(Stored data)
=====

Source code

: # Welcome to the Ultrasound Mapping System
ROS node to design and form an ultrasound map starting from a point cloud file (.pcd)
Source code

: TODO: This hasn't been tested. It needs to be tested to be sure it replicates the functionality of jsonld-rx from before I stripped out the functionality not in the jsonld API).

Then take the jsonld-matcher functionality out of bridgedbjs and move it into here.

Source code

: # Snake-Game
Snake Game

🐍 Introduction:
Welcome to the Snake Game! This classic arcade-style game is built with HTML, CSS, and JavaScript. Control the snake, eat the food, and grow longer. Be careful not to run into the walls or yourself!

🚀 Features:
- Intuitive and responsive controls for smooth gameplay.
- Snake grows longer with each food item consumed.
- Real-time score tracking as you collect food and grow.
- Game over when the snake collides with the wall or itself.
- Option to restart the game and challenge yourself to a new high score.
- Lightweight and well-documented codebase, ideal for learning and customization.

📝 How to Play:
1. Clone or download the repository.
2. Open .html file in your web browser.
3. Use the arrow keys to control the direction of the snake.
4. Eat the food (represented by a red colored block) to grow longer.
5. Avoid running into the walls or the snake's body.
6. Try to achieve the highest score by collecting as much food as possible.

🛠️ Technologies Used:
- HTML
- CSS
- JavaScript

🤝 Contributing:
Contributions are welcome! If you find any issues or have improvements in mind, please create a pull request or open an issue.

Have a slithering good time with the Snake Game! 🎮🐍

=====

• _Requirement_
Return only the lines of the records in which the string "file" appears.

• _Task result_
ROS node to design and form an ultrasound map starting from a point cloud file (.pcd)
2. Open .html file in your web browser.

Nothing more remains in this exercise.